Christmas is coming—and in a few short months, so will Ulysses S. Grant. Obviously the papers in late 1863 had much to say about Grant, who had captured Vicksburg back in July and had relieved Chattanooga in November. It is very interesting to read Meade’s take on his fellow general at this stage.

Greeley is Horace Greeley, the activist and somewhat erratic editor of the New York Tribune. It sounds as though the Tribune had attacked Meade for his ties to George McClellan before being forced to retreat from its criticism.

As to the Christmas box you ask about, it is hardly necessary to send it, as the Frenchman who messes me provides me liberally with everything, and these boxes are very expensive. I expect you will have your hands full with the children at Christmas, and I think you had better throw into this fund the amount you would expend on me for a box and mufti.

I have had several visitors recently. One was the Chevalier Danesi, a young Sardinian officer, who has come to this country with a view of serving in our army. The other was an English gentleman, from Liverpool, an original Union man, who desired to see our army in the field. Danesi brought me a letter from McClellan, and the Englishman one from Mr. Seward, Secretary of State. They both spent a day very pleasantly, and I endeavored to be civil to them.

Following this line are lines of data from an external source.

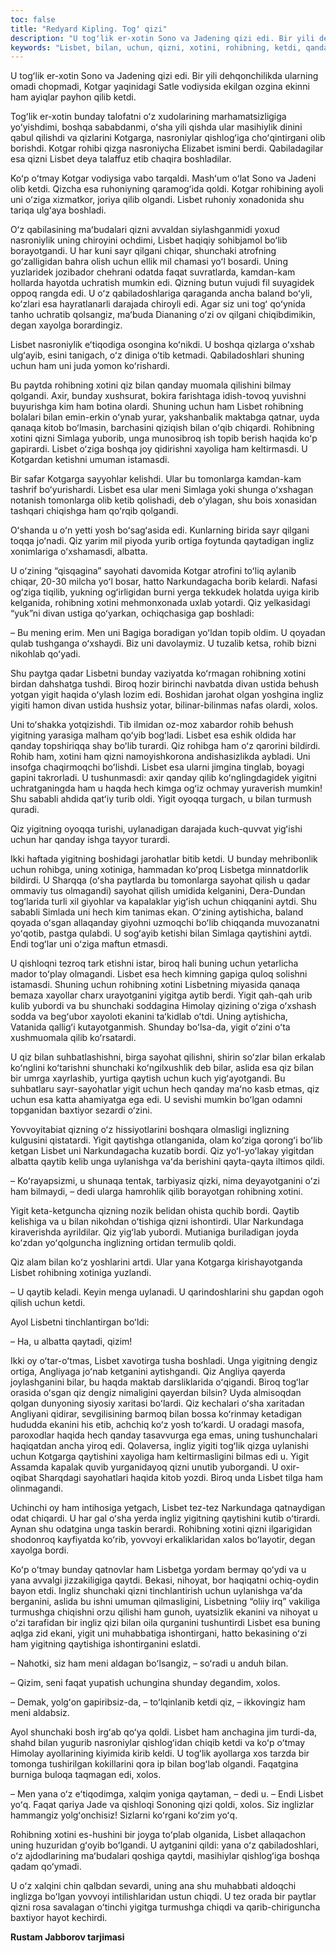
 ```yaml
---
toc: false
title: "Redyard Kipling. Togʻ qizi"
description: "U togʻlik er-xotin Sono va Jadening qizi edi. Bir yili dehqonchilikda ularning omadi chopmadi, Kotgar yaqinidagi Satle..."
keywords: "Lisbet, bilan, uchun, qizni, xotini, rohibning, ketdi, qanday, yigitning, Kotgar, qilib, bunday, uning, shunchaki, ingliz, Yigit, boshqa, oʻsha, Kotgarga, qoldi"
---
```


U togʻlik er-xotin Sono va Jadening qizi edi. Bir yili dehqonchilikda ularning omadi chopmadi, Kotgar yaqinidagi Satle vodiysida ekilgan ozgina ekinni ham ayiqlar payhon qilib ketdi.

Togʻlik er-xotin bunday talofatni oʻz xudolarining marhamatsizligiga yoʻyishdimi, boshqa sababdanmi, oʻsha yili qishda ular masihiylik dinini qabul qilishdi va qizlarini Kotgarga, nasroniylar qishlogʻiga choʻqintirgani olib borishdi. Kotgar rohibi qizga nasroniycha Elizabet ismini berdi. Qabiladagilar esa qizni Lisbet deya talaffuz etib chaqira boshladilar.

Koʻp oʻtmay Kotgar vodiysiga vabo tarqaldi. Mashʻum oʻlat Sono va Jadeni olib ketdi. Qizcha esa ruhoniyning qaramogʻida qoldi. Kotgar rohibining ayoli uni oʻziga xizmatkor, joriya qilib olgandi. Lisbet ruhoniy xonadonida shu tariqa ulgʻaya boshladi.

Oʻz qabilasining maʻbudalari qizni avvaldan siylashganmidi yoxud nasroniylik uning chiroyini ochdimi, Lisbet haqiqiy sohibjamol boʻlib borayotgandi. U har kuni sayr qilgani chiqar, shunchaki atrofning goʻzalligidan bahra olish uchun ellik mil chamasi yoʻl bosardi. Uning yuzlaridek jozibador chehrani odatda faqat suvratlarda, kamdan-kam hollarda hayotda uchratish mumkin edi. Qizning butun vujudi fil suyagidek oppoq rangda edi. U oʻz qabiladosh­lariga qaraganda ancha baland boʻyli, koʻzlari esa hayratlanarli darajada chiroyli edi. Agar siz uni togʻ qoʻynida tanho uchratib qolsangiz, maʻbuda Diananing oʻzi ov qilgani chiqibdimikin, degan xayolga borardingiz.

Lisbet nasroniylik eʻtiqodiga osongina koʻnikdi. U boshqa qizlarga oʻxshab ulgʻayib, esini tanigach, oʻz diniga oʻtib ketmadi. Qabiladoshlari shuning uchun ham uni juda yomon koʻrishardi.

Bu paytda rohibning xotini qiz bilan qanday muomala qilishini bilmay qolgandi. Axir, bunday xushsurat, bokira farishtaga idish-tovoq yuvishni buyurishga kim ham botina olardi. Shuning uchun ham Lisbet rohibning bolalari bilan emin-erkin oʻynab yurar, yakshanbalik maktabga qatnar, uyda qanaqa kitob boʻlmasin, barchasini qiziqish bilan oʻqib chiqardi. Rohibning xotini qizni Simlaga yuborib, unga munosibroq ish topib berish haqida koʻp gapirardi. Lisbet oʻziga boshqa joy qidirishni xayoliga ham keltirmasdi. U Kotgardan ketishni umuman istamasdi.

Bir safar Kotgarga sayyohlar kelishdi. Ular bu tomonlarga kamdan-kam tashrif boʻyurishardi. Lisbet esa ular meni Simlaga yoki shunga oʻxshagan notanish tomonlarga olib ketib qolishadi, deb oʻylagan, shu bois xonasidan tashqari chiqishga ham qoʻrqib qolgandi.

Oʻshanda u oʻn yetti yosh boʻsagʻasida edi. Kunlarning birida sayr qilgani toqqa joʻnadi. Qiz yarim mil piyoda yurib ortiga foytunda qaytadigan ingliz xonimlariga oʻxshamasdi, albatta.

U oʻzining “qisqagina” sayohati davomida Kotgar atrofini toʻliq aylanib chiqar, 20-30 milcha yoʻl bosar, hatto Narkundagacha borib kelardi. Nafasi ogʻziga tiqilib, yukning ogʻirligidan burni yerga tekkudek holatda uyiga kirib kelganida, rohibning xotini mehmonxonada uxlab yotardi. Qiz yelkasidagi “yuk”ni divan ustiga qoʻyarkan, ochiqchasiga gap boshladi:

– Bu mening erim. Men uni Bagiga boradigan yoʻldan topib oldim. U qoyadan qulab tushganga oʻxshaydi. Biz uni davolaymiz. U tuzalib ketsa, rohib bizni nikohlab qoʻyadi.

Shu paytga qadar Lisbetni bunday vaziyatda koʻrmagan rohibning xotini birdan dahshatga tushdi. Biroq hozir birinchi navbatda divan ustida behush yotgan yigit haqida oʻylash lozim edi. Boshidan jarohat olgan yoshgina ingliz yigiti hamon divan ustida hushsiz yotar, bilinar-bilinmas nafas olardi, xolos.

Uni toʻshakka yotqizishdi. Tib ilmidan oz-moz xabardor rohib behush yigitning yarasiga malham qoʻyib bogʻladi. Lisbet esa eshik oldida har qanday topshiriqqa shay boʻlib turardi. Qiz rohibga ham oʻz qarorini bildirdi. Rohib ham, xotini ham qizni namoyishkorona andishasizlikda aybladi. Uni insofga chaqirmoqchi boʻlishdi. Lisbet esa ularni jimgina tinglab, boyagi gapini takrorladi. U tushunmasdi: axir qanday qilib koʻnglingdagidek yigitni uchratganingda ham u haqda hech kimga ogʻiz ochmay yuraverish mumkin! Shu sababli ahdida qatʻiy turib oldi. Yigit oyoqqa turgach, u bilan turmush quradi.

Qiz yigitning oyoqqa turishi, uylanadigan darajada kuch-quvvat yigʻishi uchun har qanday ishga tayyor turardi.

Ikki haftada yigitning boshidagi jarohatlar bitib ketdi. U bunday mehribonlik uchun rohibga, uning xotiniga, hammadan koʻproq Lisbetga minnatdorlik bildirdi. U Sharqqa (oʻsha paytlarda bu tomonlarga sayohat qilish u qadar ommaviy tus olmagandi) sayohat qilish umidida kelganini, Dera-Dundan togʻlarida turli xil giyohlar va kapalaklar yigʻish uchun chiqqanini aytdi. Shu sababli Simlada uni hech kim tanimas ekan. Oʻzining aytishicha, baland qoyada oʻsgan allaqanday giyohni uzmoqchi boʻlib chiqqanda muvozanatni yoʻqotib, pastga qulabdi. U sogʻayib ketishi bilan Simlaga qaytishini aytdi. Endi togʻlar uni oʻziga maftun etmasdi.

U qishloqni tezroq tark etishni istar, biroq hali buning uchun yetarlicha mador toʻplay olmagandi. Lisbet esa hech kimning gapiga quloq solishni istamasdi. Shuning uchun rohibning xotini Lisbetning miyasida qanaqa bemaza xayollar charx urayotganini yigitga aytib berdi. Yigit qah-qah urib kulib yubordi va bu shunchaki soddagina Himolay qizining oʻziga oʻxshash sodda va begʻubor xayoloti ekanini taʻkidlab oʻtdi. Uning aytishicha, Vatanida qalligʻi kutayotganmish. Shunday boʻlsa-da, yigit oʻzini oʻta xushmuomala qilib koʻrsatardi.

U qiz bilan suhbatlashishni, birga sayohat qilishni, shirin soʻzlar bilan erkalab koʻng­lini koʻtarishni shunchaki koʻngilxushlik deb bilar, aslida esa qiz bilan bir umrga xayrlashib, yurtiga qaytish uchun kuch yigʻayotgandi. Bu suhbatlaru sayr-sayohatlar yigit uchun hech qanday maʻno kasb etmas, qiz uchun esa katta ahamiyatga ega edi. U sevishi mumkin boʻlgan odamni topganidan baxtiyor sezardi oʻzini.

Yovvoyitabiat qizning oʻz hissiyotlarini bosh­qara olmasligi inglizning kulgusini qistatardi. Yigit qaytishga otlanganida, olam koʻziga qorongʻi boʻlib ketgan Lisbet uni Narkundagacha kuzatib bordi. Qiz yoʻl-yoʻlakay yigitdan albatta qaytib kelib unga uylanishga vaʻda berishini qayta-qayta iltimos qildi.

– Koʻrayapsizmi, u shunaqa tentak, tarbiyasiz qizki, nima deyayotganini oʻzi ham bilmaydi, – dedi ularga hamrohlik qilib borayotgan rohibning xotini.

Yigit keta-ketguncha qizning nozik belidan ohista quchib bordi. Qaytib kelishiga va u bilan nikohdan oʻtishiga qizni ishontirdi. Ular Narkundaga kiraverishda ayrildilar. Qiz yigʻlab yubordi. Mutianiga buriladigan joyda koʻzdan yoʻqolguncha inglizning ortidan termulib qoldi.

Qiz alam bilan koʻz yoshlarini artdi. Ular yana Kotgarga kirishayotganda Lisbet rohibning xotiniga yuzlandi.

– U qaytib keladi. Keyin menga uylanadi. U qarindoshlarini shu gapdan ogoh qilish uchun ketdi.

Ayol Lisbetni tinchlantirgan boʻldi:

– Ha, u albatta qaytadi, qizim!

Ikki oy oʻtar-oʻtmas, Lisbet xavotirga tusha boshladi. Unga yigitning dengiz ortiga, Angliyaga joʻnab ketganini aytishgandi. Qiz Angliya qayerda joylashganini bilar, bu haqda maktab darsliklarida oʻqigandi. Biroq togʻlar orasida oʻsgan qiz dengiz nimaligini qayerdan bilsin? Uyda almisoqdan qolgan dunyoning siyosiy xaritasi boʻlardi. Qiz kechalari oʻsha xaritadan Ang­liyani qidirar, sevgilisining barmoq bilan bossa koʻrinmay ketadigan hududda ekanini his etib, achchiq koʻz yosh toʻkardi. U oradagi masofa, paroxodlar haqida hech qanday tasavvurga ega emas, uning tushunchalari haqiqatdan ancha yiroq edi. Qolaversa, ingliz yigiti togʻlik qizga uylanishi uchun Kotgarga qaytishini xayoliga ham keltirmasligini bilmas edi u. Yigit Assamda kapalak quvib yurganidayoq qizni unutib yuborgandi. U oxir-oqibat Sharqdagi sayohatlari haqida kitob yozdi. Biroq unda Lisbet tilga ham olinmagandi.

Uchinchi oy ham intihosiga yetgach, Lisbet tez-tez Narkundaga qatnaydigan odat chiqardi. U har gal oʻsha yerda ingliz yigitning qaytishini kutib oʻtirardi. Aynan shu odatgina unga taskin berardi. Rohibning xotini qizni ilgarigidan shodonroq kayfiyatda koʻrib, yovvoyi erkaliklaridan xalos boʻlayotir, degan xayolga bordi.

Koʻp oʻtmay bunday qatnovlar ham Lisbetga yordam bermay qoʻydi va u yana avvalgi jizzakiligiga qaytdi. Bekasi, nihoyat, bor haqiqatni ochiq-oydin bayon etdi. Ingliz shunchaki qizni tinchlantirish uchun uylanishga vaʻda berganini, aslida bu ishni umuman qilmasligini, Lisbetning “oliiy irq” vakiliga turmushga chiqishni orzu qilishi ham gunoh, uyatsizlik ekanini va nihoyat u oʻzi tarafidan bir ingliz qizi bilan oila qurganini tushuntirdi Lisbet esa buning aqlga zid ekani, yigit uni muhabbatiga ishontirgani, hatto bekasining oʻzi ham yigitning qaytishiga ishontirganini eslatdi.

– Nahotki, siz ham meni aldagan boʻlsangiz, – soʻradi u anduh bilan.

– Qizim, seni faqat yupatish uchungina shunday degandim, xolos.

– Demak, yolgʻon gapiribsiz-da, – toʻlqinlanib ketdi qiz, – ikkovingiz ham meni aldabsiz.

Ayol shunchaki bosh irgʻab qoʻya qoldi. Lisbet ham anchagina jim turdi-da, shahd bilan yugurib nasroniylar qishlogʻidan chiqib ketdi va koʻp oʻtmay Himolay ayollarining kiyimida kirib keldi. U togʻlik ayollarga xos tarzda bir tomonga tushirilgan kokillarini qora ip bilan bogʻlab olgandi. Faqatgina burniga buloqa taqmagan edi, xolos.

– Men yana oʻz eʻtiqodimga, xalqim yoniga qaytaman, – dedi u. – Endi Lisbet yoʻq. Faqat qariya Jade va qishloqi Sononing qizi qoldi, xolos. Siz inglizlar hammangiz yolgʻonchisiz! Sizlarni koʻrgani koʻzim yoʻq.

Rohibning xotini es-hushini bir joyga toʻp­lab olganida, Lisbet allaqachon uning huzuridan gʻoyib boʻlgandi. U aytganini qildi: yana oʻz qabiladoshlari, oʻz ajdodlarining maʻbudalari qoshiga qaytdi, masihiylar qishlogʻiga boshqa qadam qoʻymadi.

U oʻz xalqini chin qalbdan sevardi, uning ana shu muhabbati aldoqchi inglizga boʻlgan yovvoyi intilishlaridan ustun chiqdi. U tez orada bir paytlar qizni rosa savalagan oʻtinchi yigitga turmushga chiqdi va qarib-chiriguncha baxtiyor hayot kechirdi.

**Rustam Jabborov tarjimasi**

I suppose you have seen Greeley’s apology about the New Jersey letter. After he found it was written to a loyal Republican, he changed his tune about the character of its contents. I wonder what these people want if they are not satisfied with my services and my practical devotion to their cause?

In March Ulysses S. Grant will travel east and become general in chief of the Union armies (Library of Congress).

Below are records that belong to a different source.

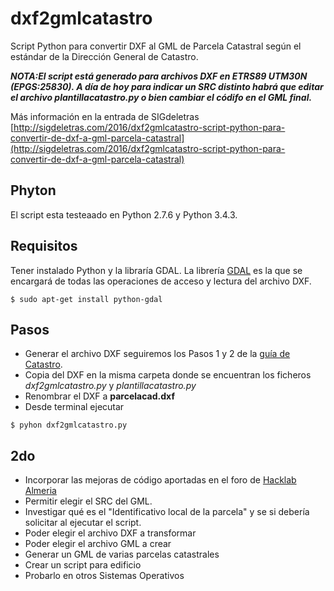 # dxf2gmlcatastro

Script Python para convertir DXF al GML de Parcela Catastral según el estándar de la Dirección General de Catastro.

***NOTA:El script está generado para archivos DXF en ETRS89 UTM30N (EPGS:25830). A día de hoy para indicar un SRC distinto habrá que editar el archivo plantillacatastro.py o bien cambiar el códifo en el GML final.***

Más información en la entrada de SIGdeletras [http://sigdeletras.com/2016/dxf2gmlcatastro-script-python-para-convertir-de-dxf-a-gml-parcela-catastral](http://sigdeletras.com/2016/dxf2gmlcatastro-script-python-para-convertir-de-dxf-a-gml-parcela-catastral)

## Phyton

El script esta testeaado en Python 2.7.6 y Python 3.4.3.


## Requisitos

Tener instalado Python y la libraría GDAL. La librería [GDAL](https://pypi.python.org/pypi/GDAL/) es la que se encargará de todas las operaciones de acceso y lectura del archivo DXF. 

    $ sudo apt-get install python-gdal

## Pasos

* Generar el archivo DXF seguiremos los Pasos 1 y 2 de la [guía de Catastro](http://www.catastro.minhap.es/documentos/portal%20generacion%20GML.pdf).
* Copia del DXF en la misma carpeta donde se encuentran los ficheros *dxf2gmlcatastro.py* y *plantillacatastro.py*
* Renombrar el DXF a **parcelacad.dxf**
* Desde terminal ejecutar

```
$ pyhon dxf2gmlcatastro.py
```

## 2do
* Incorporar las mejoras de código aportadas en el foro de [Hacklab Almeria](https://foro.hacklabalmeria.net/t/de-dxf-a-gml-con-python/6750/2)
* Permitir elegir el SRC del GML.
* Investigar qué es el "Identificativo local de la parcela"  y se si debería solicitar al ejecutar el script.
* Poder elegir el archivo DXF a transformar
* Poder elegir el archivo GML a crear
* Generar un GML de varias parcelas catastrales
* Crear un script para edificio
* Probarlo en otros Sistemas Operativos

In March Ulysses S. Grant will travel east and become general in chief of the Union armies (Library of Congress).

You ask me about Grant. It is difficult for me to reply. I knew him as a young man in the Mexican war, at which time he was considered a clever young officer, but nothing extraordinary. He was compelled to resign some years before the present war, owing to his irregular habits. I think his great characteristic is indomitable energy and great tenacity of purpose. He certainly has been very successful, and that is nowadays the measure of reputation. The enemy, however, have never had in any of their Western armies either the generals or the troops they have had in Virginia, nor has the country been so favorable for them there as here. Grant has undoubtedly shown very superior abilities, and is I think justly entitled to all the honors they propose to bestow upon him.

Meade’s correspondence taken from The Life and Letters of George Gordon Meade, Major-General United States Army, Vol. 2, (New York: Charles Scribner’s Sons, 1913), pp. 162-3. Available via Google Books.